Até a data de finalização deste texto, há movimentações, ainda em estágio inicial, da feitura de um documentário sobre o “KM”, que apesar de ter pouca coisa divulgada, tem muita coisa guardada e organizada, em poder de Jorge Kiss. O cara tem material que daria para abrir uma saleta especial num museu do RockBaiano, caso existisse. Há também a tão esperada possibilidade de uma gravação ou, ao menos, um show para selar essa história.

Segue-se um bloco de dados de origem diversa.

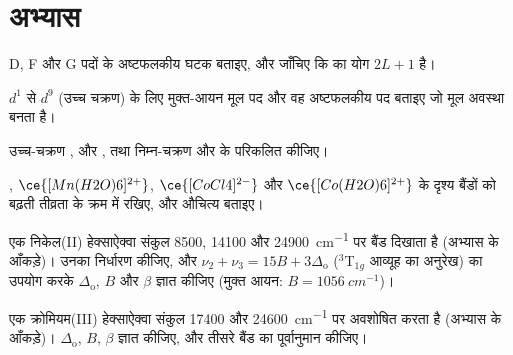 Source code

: \section{अभ्यास}

\begin{exercise}[$\star$]\label{exo:b3:complex-spectra-magnetism:1}
D, F और G पदों के अष्टफलकीय घटक बताइए, और जाँचिए कि
 का योग $2L + 1$ है।
\end{exercise}

\begin{exercise}[$\star$]\label{exo:b3:complex-spectra-magnetism:2}
$d^1$ से $d^9$ (उच्च चक्रण) के लिए मुक्त-आयन मूल पद और वह अष्टफलकीय पद बताइए जो
मूल अवस्था बनता है।
\end{exercise}

\begin{exercise}[$\star$]\label{exo:b3:complex-spectra-magnetism:3}
उच्च-चक्रण ,  और , तथा निम्न-चक्रण
 और  के  परिकलित कीजिए।
\end{exercise}

\begin{exercise}[$\star$]\label{exo:b3:complex-spectra-magnetism:4}
, $\ce{[Mn(H2O)6]^{2+}}$, $\ce{[CoCl4]^{2-}}$ और
$\ce{[Co(H2O)6]^{2+}}$ के दृश्य बैंडों को बढ़ती तीव्रता के क्रम में रखिए, और औचित्य बताइए।
\end{exercise}

\begin{exercise}[$\star\star$]\label{exo:b3:complex-spectra-magnetism:5}
एक निकेल(II) हेक्साऐक्वा संकुल 8500, 14100 और \qty{24900}{cm^{-1}} पर बैंड दिखाता है (अभ्यास के
आँकड़े)। उनका निर्धारण कीजिए, और $\nu_2 + \nu_3 = 15B + 3\Delta_{\mathrm o}$ ($^3$T$_{1g}$
आव्यूह का अनुरेख) का उपयोग करके $\Delta_{\mathrm o}$, $B$ और $\beta$ ज्ञात कीजिए (मुक्त आयन: $B = \qty{1056}{cm^{-1}}$)।
\end{exercise}

\begin{exercise}[$\star\star$]\label{exo:b3:complex-spectra-magnetism:6}
एक क्रोमियम(III) हेक्साऐक्वा संकुल 17400 और \qty{24600}{cm^{-1}} पर अवशोषित करता है (अभ्यास के
आँकड़े)। $\Delta_{\mathrm o}$, $B$, $\beta$ ज्ञात कीजिए, और तीसरे बैंड का पूर्वानुमान कीजिए।
\end{exercise}

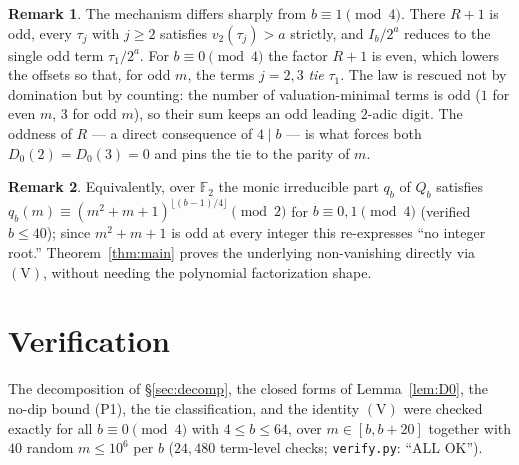 \documentclass[11pt]{article}
\theoremstyle{definition}
\newtheorem{remark}{Remark}
\newcommand{\vtwo}{v_2}
\begin{document}
\begin{remark}
The mechanism differs sharply from $b\equiv1\pmod4$. There $R+1$ is odd, every
$\tau_j$ with $j\ge2$ satisfies $\vtwo(\tau_j)>a$ strictly, and $I_b/2^a$ reduces to
the single odd term $\tau_1/2^a$. For $b\equiv0\pmod4$ the factor $R+1$ is even,
which lowers the offsets so that, for odd $m$, the terms $j=2,3$ \emph{tie} $\tau_1$.
The law is rescued not by domination but by counting: the number of
valuation-minimal terms is odd ($1$ for even $m$, $3$ for odd $m$), so their sum
keeps an odd leading $2$-adic digit. The oddness of $R$ --- a direct consequence of
$4\mid b$ --- is what forces both $D_0(2)=D_0(3)=0$ and pins the tie to the parity
of $m$.
\end{remark}

\begin{remark}
Equivalently, over $\mathbb F_2$ the monic irreducible part $q_b$ of $Q_b$ satisfies
$q_b(m)\equiv (m^2+m+1)^{\lfloor(b-1)/4\rfloor}\pmod2$ for $b\equiv0,1\pmod4$
(verified $b\le40$); since $m^2+m+1$ is odd at every integer this re-expresses
``no integer root.'' Theorem~\ref{thm:main} proves the underlying non-vanishing
directly via $(\mathrm V)$, without needing the polynomial factorization shape.
\end{remark}

\section*{Verification}
The decomposition of \S\ref{sec:decomp}, the closed forms of Lemma~\ref{lem:D0},
the no-dip bound (P1), the tie classification, and the identity $(\mathrm V)$ were
checked exactly for all $b\equiv0\pmod4$ with $4\le b\le 64$, over
$m\in[b,b+20]$ together with $40$ random $m\le 10^6$ per $b$ ($24{,}480$ term-level
checks; \texttt{verify.py}: ``ALL OK'').
\end{document}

Bom, a minha parte como headbanger e escritor, nessa espanada para uma retomada, foi feita. Cá está a biografia deste caboclo do Metal Baiano. Agora é esperar que os cinquentões e sexagenários do “KM” que continuam com sangue noszóio consigam forças, grana, tempo, energias e o que mais seja necessário para que esse caboclo finalmente desça, se manifeste, tome corpo e registre a sua presença sonora nos anais do rock baiano e brasileiro.


Em sua curta carreira no meio underground contabilizam mentalmente uma média de quase cem shows, o que é muito, dado o tipo de som e toda a situação já contada. Ou seja, os caras fizeram seus nomes como “Bravos Headbangers” empunhando seus instrumentos e ideologia Heavy Metal.


Os entrevistados, Miltão e Jorge Kiss, fizeram questão de agradecer a todos que puderam lembrar, que de forma direta ou indireta, ajudaram o “KM” a escrever seu nome na história do Metal-BR. São eles: Luciano Aquático, Caius, Caco, Serginho, Marquinhos, Antonino, Alerrandro, Rock Brigade.


Fica também um salve todo especial em memória aos Krânios que já se foram: Paulinho (guitarrista) e Mario Monstro (baixista).



Referências:

Acervo pessoal de Jorge Kiss

Entrevista realizada em 17 de agosto de 2024


*As informações contidas neste texto são de responsabilidade dos entrevistados e dos materiais consultados, podendo haver divergências dos fatos citados e de sua cronologia.